Florida’s 18th Congressional District elections demonstrated that ethnic consciousness was very much alive among immigrant communities. Firstly, it is worth mentioning that the district spanning Miami and Miami Beach is multinational. Moreno and Rae report that in the 1980s, more than half of its residents were Hispanic, 13% Black, and 1% Asian. The second factor that explains ethical voting is the high concentration of people of the same background in specific settlements. For instance, Little Havana and Hileah were dominated by Latinos while Overtown and Liberty City were mostly inhabited by Black communities. Living in ethnic clusters might have driven those communities to conserve and sustain the sense of ethnic identity that was translated into their political activities.
Probably, the most interesting manifestation of ethnic voting in the 1980s was the Cuban community’s overwhelming support for the Republican party. Originally, Cubans were satisfied with the democrat Congressman Pepper representing the district. Pepper was cautious in his politics and sought to meet the diverse needs of the many ethnic communities residing in the area. However, by the time of the next elections, Democrats had made a few grave mistakes that cost them Cubans’ positive attitude.
Firstly, the overarching sentiment among democrats was in favor of maintaining good relations with Fidel Castro whom many Cuban-Americans despised. The Republican party, on the other hand, was strongly anti-communist and castigated Castro. Secondly, the Democratic party’s Richman countered the Republican Atwater’s statement that the seat of the 18th district belonged to a Cuban. Richman said that it was an American seat: a remark that could have otherwise been pretty innocuous but not in that political climate.
Overall, Florida’s 18th Congressional District elections proved to be extremely ethnically driven. The first factor is candidates’ attempts to appeal to certain ethnic groups instead of proposing policies that would apply to all residents. For instance, the Cuban-American Republican candidate Ros-Lehtinen learned that trying to attract voters from various backgrounds would be a waste of energy. She was strongly promoted as the first Cuban-American to be elected to Congress, which was something that the Cuban community could get behind.

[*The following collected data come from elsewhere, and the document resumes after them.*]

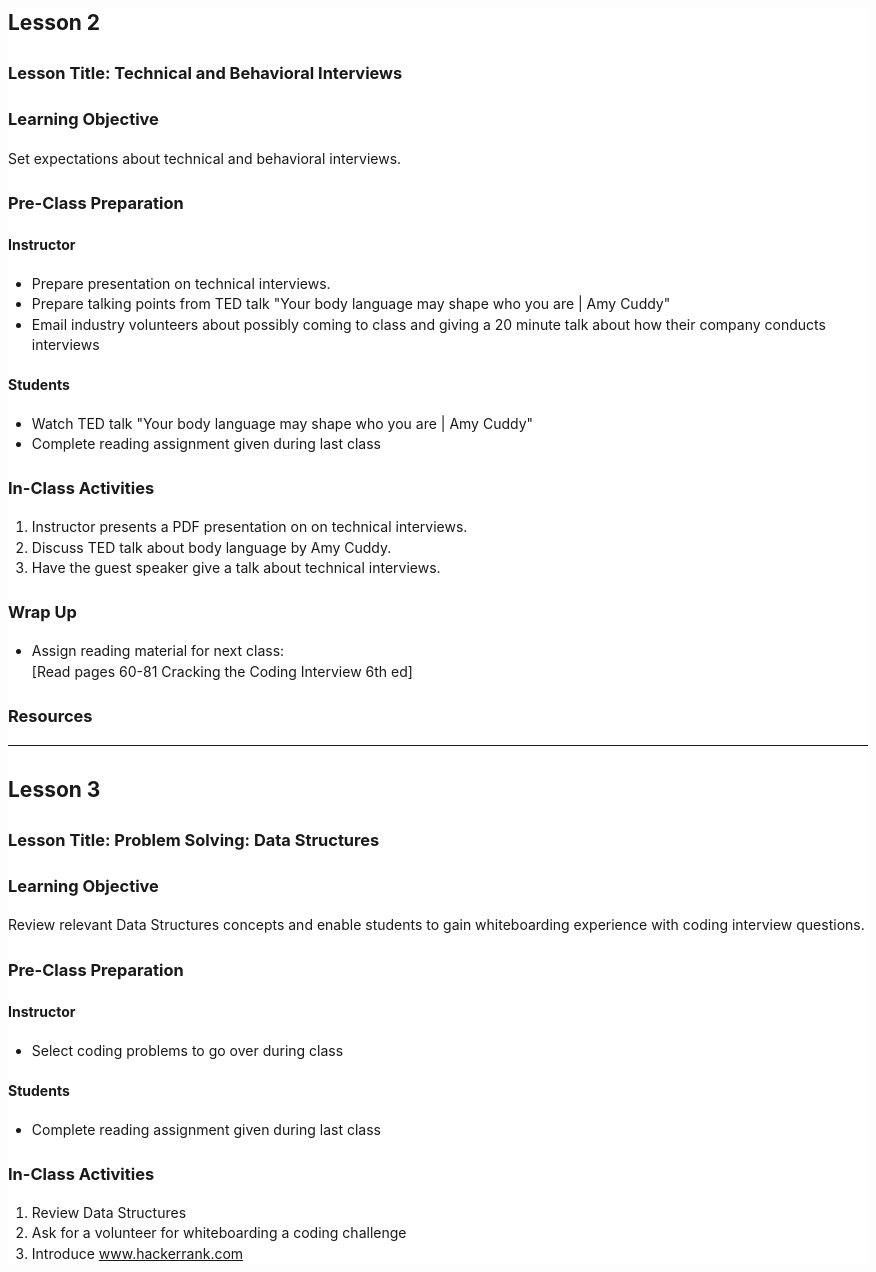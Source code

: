 
## Lesson 2 
### Lesson Title: Technical and Behavioral Interviews
### Learning Objective
Set expectations about technical and behavioral interviews.

### Pre-Class Preparation
#### Instructor
* Prepare presentation on technical interviews.
* Prepare talking points from TED talk "Your body language may shape who you are | Amy Cuddy" 
* Email industry volunteers about possibly coming to class and giving a 20 minute talk about how their company conducts interviews 

#### Students
* Watch TED talk "Your body language may shape who you are | Amy Cuddy"
* Complete reading assignment given during last class   

### In-Class Activities 
1) Instructor presents a PDF presentation on on technical interviews.  
2) Discuss TED talk about body language by Amy Cuddy.
3) Have the guest speaker give a talk about technical interviews.

### Wrap Up
* Assign reading material for next class:  
[Read pages 60-81 Cracking the Coding Interview 6th ed] 

### Resources 
---


## Lesson 3 
### Lesson Title: Problem Solving: Data Structures
### Learning Objective
Review relevant Data Structures concepts and enable students to gain whiteboarding experience with coding interview questions.

### Pre-Class Preparation
#### Instructor
* Select coding problems to go over during class 

#### Students
* Complete reading assignment given during last class   

### In-Class Activities 
1) Review Data Structures
2) Ask for a volunteer for whiteboarding a coding challenge  
3) Introduce www.hackerrank.com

Drawing on this point, the very accentuation of candidates’ ethnicity showed that ethnic voting was a lived reality for Florida. Cubans were not the only community that supported politicians with similar backgrounds. According to Moreno and Rae, the Jewish Democratic vote was largely motivated by the fact that the candidate was a Jew himself. Thirdly, at some point, contenders abandoned any endeavors to discuss actual social and economic issues and made it a point to criticize and attack each other. Ros-Lehtinen galvanized the situation by calling Richman a bigot and using his “bigotry” as an excuse to avoid debates with him. In summation, the aforementioned factors fit Wolfinger’s model of ethnic voting and prove that the phenomenon was still persistent in the 1980s.
Bibliography
Moreno, Dario, and Nicol Rae.”Ethnicity and Partnership: The Eighteenth Congressional District of Miami.” In Miami Now: Immigration, Ethnicity, and Social Change, edited by Guillermo Grenier and Alex Stepick, 187-204. Gainesville: University of Florida Press, 1992.